Безразлично, когда ее холодные пальцы едва касаются горячего лба, пока у Лизы вновь мигрени, несправедливо смешанные с кошмарами.
– Проснись, – шепчет, а сама берет в ладони искаженное то ли страхом, то ли агонией лицо.
Лиза просыпается сразу, стоит Мишель заговорить. Рывком пытается подняться, но ее останавливают, и на лбу остается сухой поцелуй, призванный уничтожить повторяющиеся ночные видения.
И сквозь эти чуть ли не еженощные бдения Лиза ей в ответ зачем-то начинает верить. Смотреть вот так абсолютно сверкающе, сначала скрываясь за ресницами. Лиза привыкла скрывать, так что Мишель приходится первой посмотреть открыто, правдиво, как-то по-детски даже наивно. Пусть так. Пусть Лиза привыкает, что наконец можно.
Лиза привыкает и по утрам все увереннее берет лицо Мишель в ладони, зарывается пальцами в густые непослушные волосы, путась в них и в ощущениях. Целует сначала несмело, а затем властно, как можно было бы ожидать от Генерала, но Мишель теряется, чувствуя, как в жилах стынет кровь. Ей нравится. Как нравится и нежность бесконечная через мгновение, уже даже не мелькающая, а перманентно светящаяся.
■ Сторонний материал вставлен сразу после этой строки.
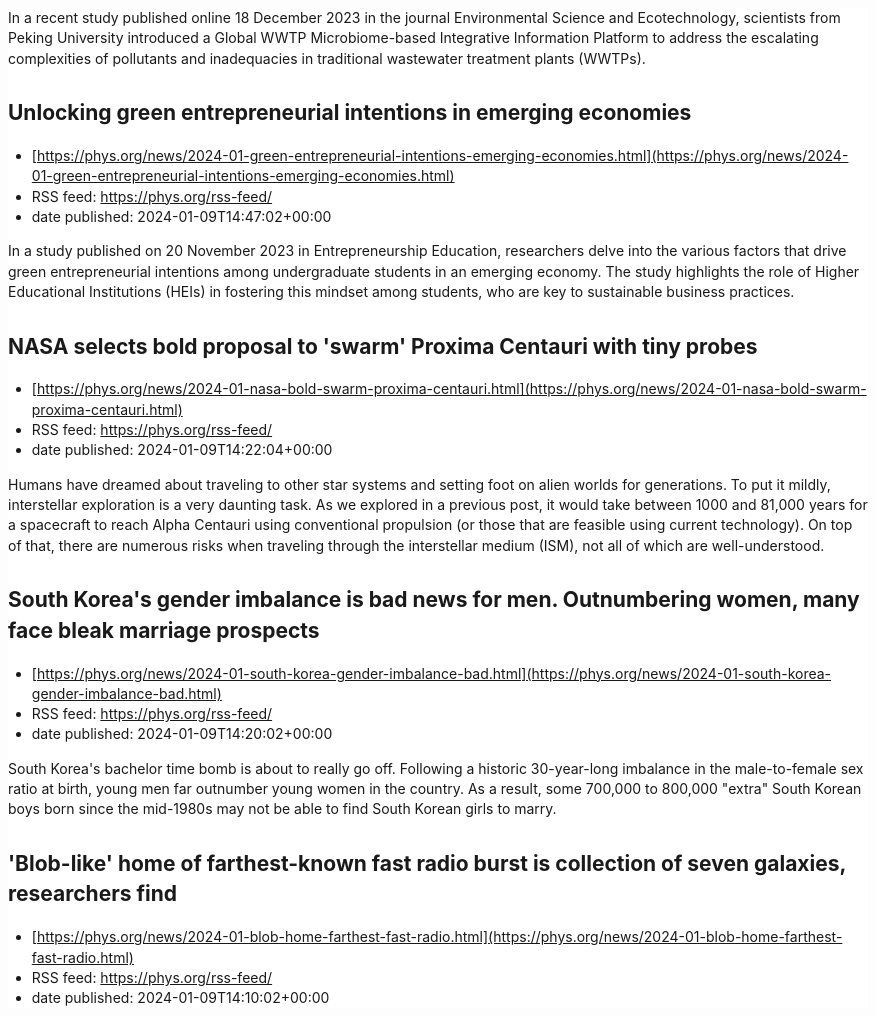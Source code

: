 In a recent study published online 18 December 2023 in the journal Environmental Science and Ecotechnology, scientists from Peking University introduced a Global WWTP Microbiome-based Integrative Information Platform to address the escalating complexities of pollutants and inadequacies in traditional wastewater treatment plants (WWTPs).

## Unlocking green entrepreneurial intentions in emerging economies
 - [https://phys.org/news/2024-01-green-entrepreneurial-intentions-emerging-economies.html](https://phys.org/news/2024-01-green-entrepreneurial-intentions-emerging-economies.html)
 - RSS feed: https://phys.org/rss-feed/
 - date published: 2024-01-09T14:47:02+00:00

In a study published on 20 November 2023 in Entrepreneurship Education, researchers delve into the various factors that drive green entrepreneurial intentions among undergraduate students in an emerging economy. The study highlights the role of Higher Educational Institutions (HEIs) in fostering this mindset among students, who are key to sustainable business practices.

## NASA selects bold proposal to 'swarm' Proxima Centauri with tiny probes
 - [https://phys.org/news/2024-01-nasa-bold-swarm-proxima-centauri.html](https://phys.org/news/2024-01-nasa-bold-swarm-proxima-centauri.html)
 - RSS feed: https://phys.org/rss-feed/
 - date published: 2024-01-09T14:22:04+00:00

Humans have dreamed about traveling to other star systems and setting foot on alien worlds for generations. To put it mildly, interstellar exploration is a very daunting task. As we explored in a previous post, it would take between 1000 and 81,000 years for a spacecraft to reach Alpha Centauri using conventional propulsion (or those that are feasible using current technology). On top of that, there are numerous risks when traveling through the interstellar medium (ISM), not all of which are well-understood.

## South Korea's gender imbalance is bad news for men. Outnumbering women, many face bleak marriage prospects
 - [https://phys.org/news/2024-01-south-korea-gender-imbalance-bad.html](https://phys.org/news/2024-01-south-korea-gender-imbalance-bad.html)
 - RSS feed: https://phys.org/rss-feed/
 - date published: 2024-01-09T14:20:02+00:00

South Korea's bachelor time bomb is about to really go off. Following a historic 30-year-long imbalance in the male-to-female sex ratio at birth, young men far outnumber young women in the country. As a result, some 700,000 to 800,000 "extra" South Korean boys born since the mid-1980s may not be able to find South Korean girls to marry.

## 'Blob-like' home of farthest-known fast radio burst is collection of seven galaxies, researchers find
 - [https://phys.org/news/2024-01-blob-home-farthest-fast-radio.html](https://phys.org/news/2024-01-blob-home-farthest-fast-radio.html)
 - RSS feed: https://phys.org/rss-feed/
 - date published: 2024-01-09T14:10:02+00:00
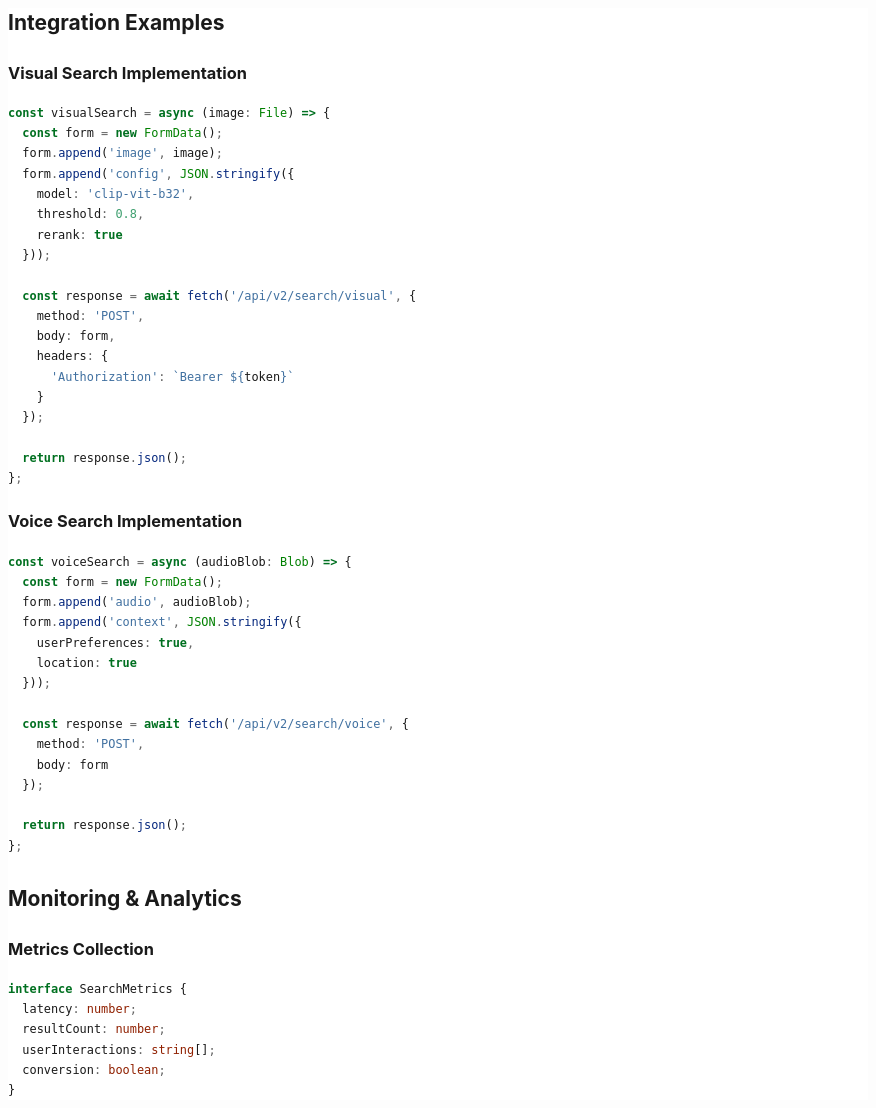 ## Integration Examples

### Visual Search Implementation
```typescript
const visualSearch = async (image: File) => {
  const form = new FormData();
  form.append('image', image);
  form.append('config', JSON.stringify({
    model: 'clip-vit-b32',
    threshold: 0.8,
    rerank: true
  }));

  const response = await fetch('/api/v2/search/visual', {
    method: 'POST',
    body: form,
    headers: {
      'Authorization': `Bearer ${token}`
    }
  });

  return response.json();
};
```

### Voice Search Implementation
```typescript
const voiceSearch = async (audioBlob: Blob) => {
  const form = new FormData();
  form.append('audio', audioBlob);
  form.append('context', JSON.stringify({
    userPreferences: true,
    location: true
  }));

  const response = await fetch('/api/v2/search/voice', {
    method: 'POST',
    body: form
  });

  return response.json();
};
```

## Monitoring & Analytics

### Metrics Collection
```typescript
interface SearchMetrics {
  latency: number;
  resultCount: number;
  userInteractions: string[];
  conversion: boolean;
}
```
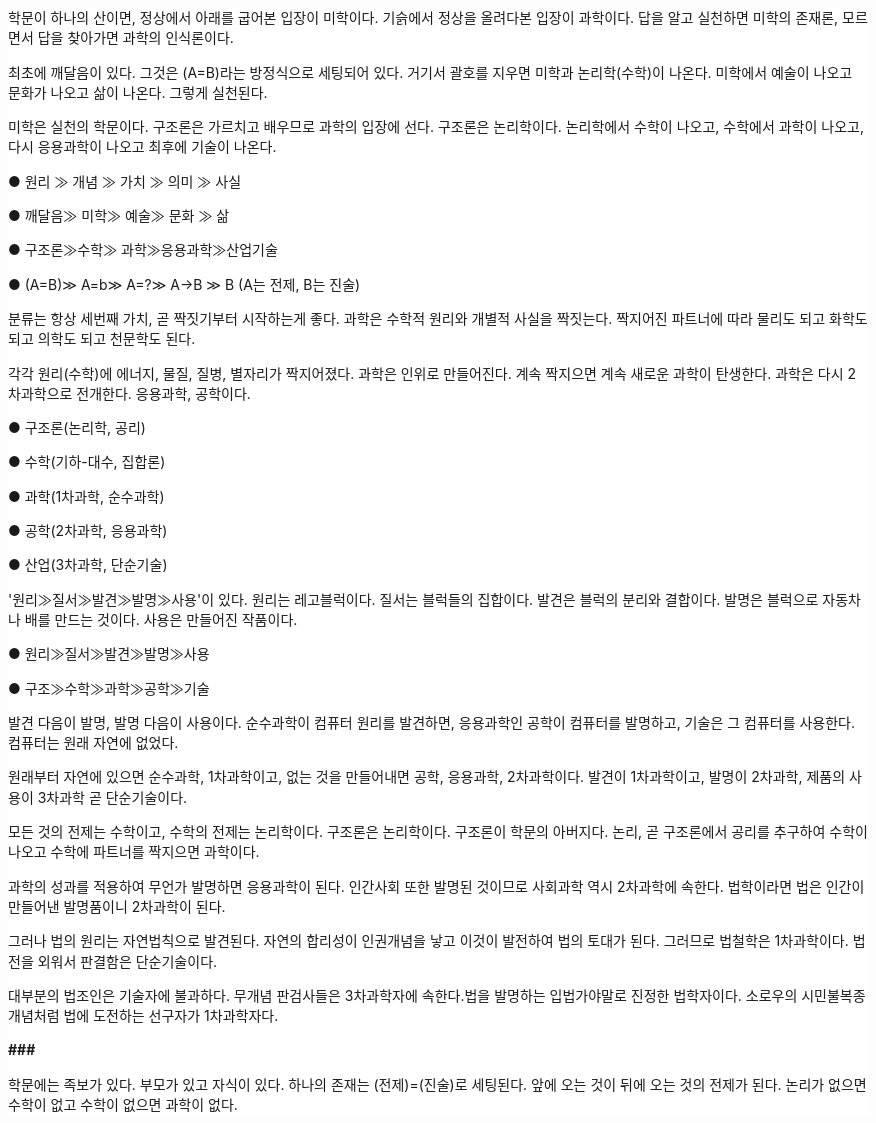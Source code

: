 학문이 하나의 산이면, 정상에서 아래를 굽어본 입장이 미학이다. 기슭에서 정상을 올려다본 입장이 과학이다. 답을 알고 실천하면 미학의 존재론, 모르면서 답을 찾아가면 과학의 인식론이다. 

최초에 깨달음이 있다. 그것은 (A=B)라는 방정식으로 세팅되어 있다. 거기서 괄호를 지우면 미학과 논리학(수학)이 나온다. 미학에서 예술이 나오고 문화가 나오고 삶이 나온다. 그렇게 실천된다. 

미학은 실천의 학문이다. 구조론은 가르치고 배우므로 과학의 입장에 선다. 구조론은 논리학이다. 논리학에서 수학이 나오고, 수학에서 과학이 나오고, 다시 응용과학이 나오고 최후에 기술이 나온다. 

● 원리 ≫ 개념 ≫ 가치 ≫ 의미 ≫ 사실

● 깨달음≫ 미학≫ 예술≫ 문화 ≫ 삶

● 구조론≫수학≫ 과학≫응용과학≫산업기술

● (A=B)≫ A=b≫ A=?≫ A→B ≫ B (A는 전제, B는 진술)

분류는 항상 세번째 가치, 곧 짝짓기부터 시작하는게 좋다. 과학은 수학적 원리와 개별적 사실을 짝짓는다. 짝지어진 파트너에 따라 물리도 되고 화학도 되고 의학도 되고 천문학도 된다. 

각각 원리(수학)에 에너지, 물질, 질병, 별자리가 짝지어졌다. 과학은 인위로 만들어진다. 계속 짝지으면 계속 새로운 과학이 탄생한다. 과학은 다시 2차과학으로 전개한다. 응용과학, 공학이다.

● 구조론(논리학, 공리)

● 수학(기하-대수, 집합론)

● 과학(1차과학, 순수과학)

● 공학(2차과학, 응용과학)

● 산업(3차과학, 단순기술)

'원리≫질서≫발견≫발명≫사용'이 있다. 원리는 레고블럭이다. 질서는 블럭들의 집합이다. 발견은 블럭의 분리와 결합이다. 발명은 블럭으로 자동차나 배를 만드는 것이다. 사용은 만들어진 작품이다.

● 원리≫질서≫발견≫발명≫사용

● 구조≫수학≫과학≫공학≫기술

발견 다음이 발명, 발명 다음이 사용이다. 순수과학이 컴퓨터 원리를 발견하면, 응용과학인 공학이 컴퓨터를 발명하고, 기술은 그 컴퓨터를 사용한다. 컴퓨터는 원래 자연에 없었다. 

원래부터 자연에 있으면 순수과학, 1차과학이고, 없는 것을 만들어내면 공학, 응용과학, 2차과학이다. 발견이 1차과학이고, 발명이 2차과학, 제품의 사용이 3차과학 곧 단순기술이다.

모든 것의 전제는 수학이고, 수학의 전제는 논리학이다. 구조론은 논리학이다. 구조론이 학문의 아버지다. 논리, 곧 구조론에서 공리를 추구하여 수학이 나오고 수학에 파트너를 짝지으면 과학이다.

과학의 성과를 적용하여 무언가 발명하면 응용과학이 된다. 인간사회 또한 발명된 것이므로 사회과학 역시 2차과학에 속한다. 법학이라면 법은 인간이 만들어낸 발명품이니 2차과학이 된다.

그러나 법의 원리는 자연법칙으로 발견된다. 자연의 합리성이 인권개념을 낳고 이것이 발전하여 법의 토대가 된다. 그러므로 법철학은 1차과학이다. 법전을 외워서 판결함은 단순기술이다.

대부분의 법조인은 기술자에 불과하다. 무개념 판검사들은 3차과학자에 속한다.법을 발명하는 입법가야말로 진정한 법학자이다. 소로우의 시민불복종 개념처럼 법에 도전하는 선구자가 1차과학자다. 

**###**

학문에는 족보가 있다. 부모가 있고 자식이 있다. 하나의 존재는 (전제)=(진술)로 세팅된다. 앞에 오는 것이 뒤에 오는 것의 전제가 된다. 논리가 없으면 수학이 없고 수학이 없으면 과학이 없다.
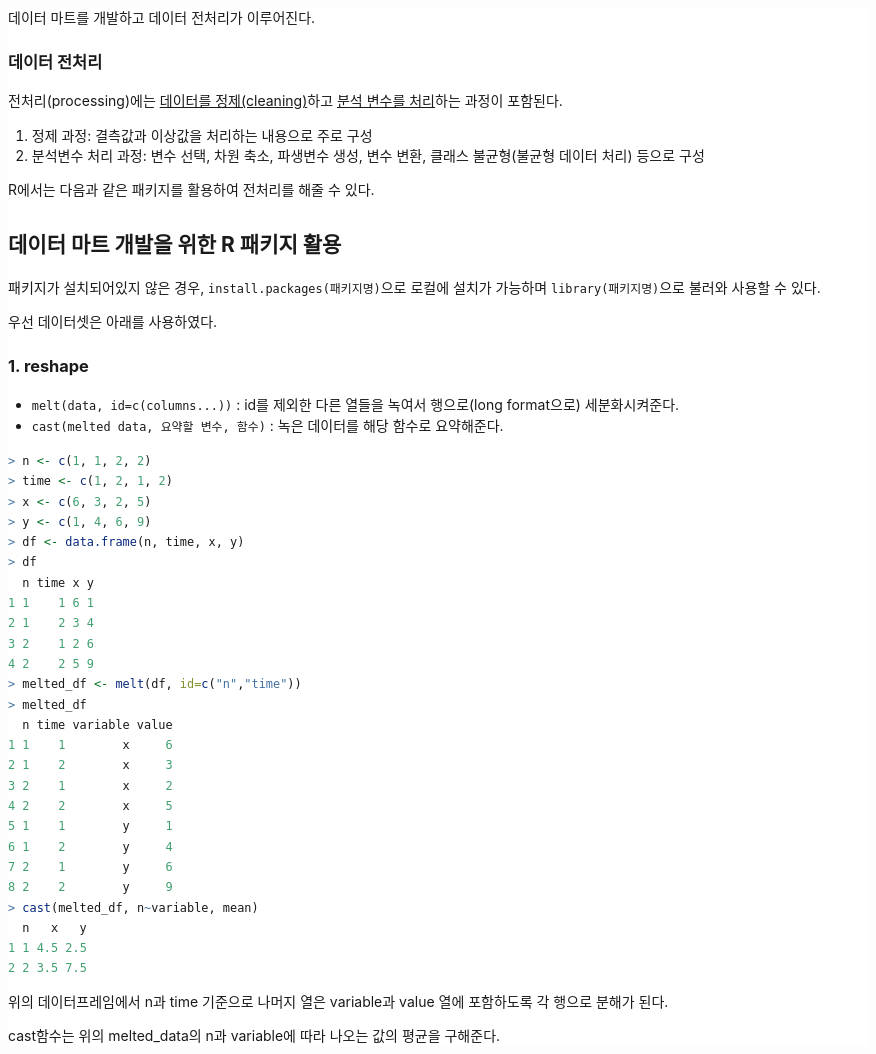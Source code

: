 데이터 마트를 개발하고 데이터 전처리가 이루어진다.

### 데이터 전처리

전처리(processing)에는 <u>데이터를 정제(cleaning)</u>하고 <u>분석 변수를 처리</u>하는 과정이 포함된다.

1. 정제 과정: 결측값과 이상값을 처리하는 내용으로 주로 구성
2. 분석변수 처리 과정: 변수 선택, 차원 축소, 파생변수 생성, 변수 변환, 클래스 불균형(불균형 데이터 처리) 등으로 구성

R에서는 다음과 같은 패키지를 활용하여 전처리를 해줄 수 있다.

## 데이터 마트 개발을 위한 R 패키지 활용

패키지가 설치되어있지 않은 경우, `install.packages(패키지명)`으로 로컬에 설치가 가능하며 `library(패키지명)`으로 불러와 사용할 수 있다.

우선 데이터셋은 아래를 사용하였다.

### 1. reshape

- `melt(data, id=c(columns...))` : id를 제외한 다른 열들을 녹여서 행으로(long format으로) 세분화시켜준다.
- `cast(melted data, 요약할 변수, 함수)` : 녹은 데이터를 해당 함수로 요약해준다.

```R
> n <- c(1, 1, 2, 2)
> time <- c(1, 2, 1, 2)
> x <- c(6, 3, 2, 5)
> y <- c(1, 4, 6, 9)
> df <- data.frame(n, time, x, y)
> df
  n time x y
1 1    1 6 1
2 1    2 3 4
3 2    1 2 6
4 2    2 5 9
> melted_df <- melt(df, id=c("n","time"))
> melted_df
  n time variable value
1 1    1        x     6
2 1    2        x     3
3 2    1        x     2
4 2    2        x     5
5 1    1        y     1
6 1    2        y     4
7 2    1        y     6
8 2    2        y     9
> cast(melted_df, n~variable, mean)
  n   x   y
1 1 4.5 2.5
2 2 3.5 7.5
```

위의 데이터프레임에서 n과 time 기준으로 나머지 열은 variable과 value 열에 포함하도록 각 행으로 분해가 된다.

cast함수는 위의 melted_data의 n과 variable에 따라 나오는 값의 평균을 구해준다.
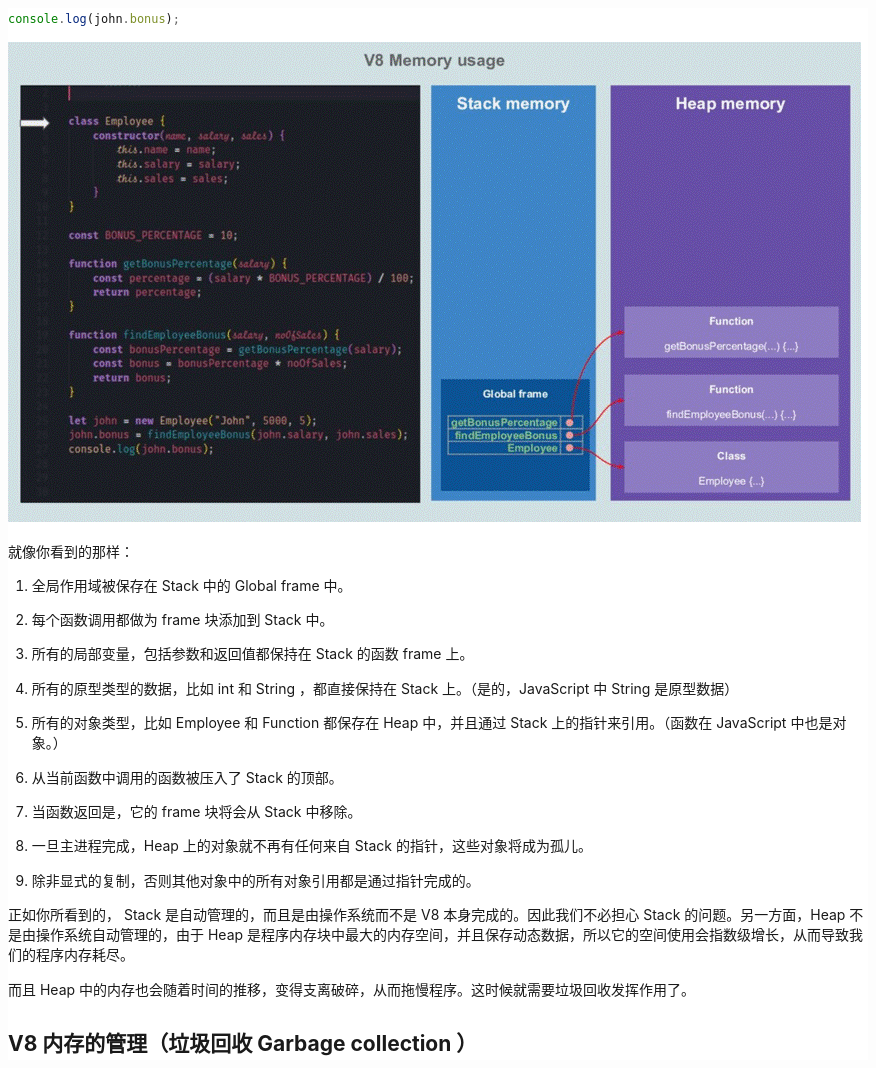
 ```js
console.log(john.bonus);
```

![PNG02](./illustrations/JSMemory/png02.gif)

就像你看到的那样：

1. 全局作用域被保存在 Stack 中的 Global frame 中。

2. 每个函数调用都做为 frame 块添加到 Stack 中。

3. 所有的局部变量，包括参数和返回值都保持在 Stack 的函数 frame 上。

4. 所有的原型类型的数据，比如 int 和 String ，都直接保持在 Stack 上。（是的，JavaScript 中 String 是原型数据）

5. 所有的对象类型，比如 Employee 和 Function 都保存在 Heap 中，并且通过 Stack 上的指针来引用。（函数在 JavaScript 中也是对象。）
    
6. 从当前函数中调用的函数被压入了 Stack 的顶部。

7. 当函数返回是，它的 frame 块将会从 Stack 中移除。

8. 一旦主进程完成，Heap 上的对象就不再有任何来自 Stack 的指针，这些对象将成为孤儿。

9. 除非显式的复制，否则其他对象中的所有对象引用都是通过指针完成的。

正如你所看到的， Stack 是自动管理的，而且是由操作系统而不是 V8 本身完成的。因此我们不必担心 Stack 的问题。另一方面，Heap 不是由操作系统自动管理的，由于 Heap 是程序内存块中最大的内存空间，并且保存动态数据，所以它的空间使用会指数级增长，从而导致我们的程序内存耗尽。

而且 Heap 中的内存也会随着时间的推移，变得支离破碎，从而拖慢程序。这时候就需要垃圾回收发挥作用了。

## V8 内存的管理（垃圾回收 Garbage collection ）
Мишель ее, кажется, покорила.
Лиза ей бесполезно предана. Мишель видит это в ее восхищенном взгляде, видит в каждом жесте, во всех неосознанных движениях, направленных только на то, чтоб ее, Мишель защитить. В переполненном слугами дворце Генерал открывает для нее двери, следит, как бы ее принцесса не ударилась об углы мебели, закрывает ладонью яркий свет из окна, чтоб не слепило глаза. Мишель хочется отплатить ей тем же, но она не знает, на что обратить внимание, воспитанная во дворце, где только для ее комфорта и удовольствия держалась больше десятка девушек с самого ее рождения.
Лиза редко говорит о прошлом, а Мишель – о будущем. Лиза вообще редко говорит. Объясняет тем, что отучилась вслух что-то кроме приказов. Мишель рассказывает о детстве во дворце, о том, как Отец не выпускал ее из комнаты, но она сбегала так банально через окно, чтоб побыть в ближайшей роще совсем одной, без чьего-либо контроля. Генерал улыбается, но ответного примера не приводит. Пусть так. Мишель знает, что становление ее прошло с рядового служащего, каких набирают из простолюдинов. А может, ей просто неоткуда было сбегать.
Мишель бы хотела остаться с Лизой навсегда. Засыпать у нее на плече утомленной после бессонной ночи, с вечера напоминать, чтоб завтрак в постель не нужен, сдаваться в плен и всегда-всегда побеждать. Лиза не говорит, но она впервые с кем-то настолько согласна.
***
Лиза находит ее во дворе у недавно воздвигнутой статуи Генерала – символа мира в государстве. Не вставая с колен, Мишель оборачивается, чтоб потом доверчиво прильнуть макушкой к ладони девушки.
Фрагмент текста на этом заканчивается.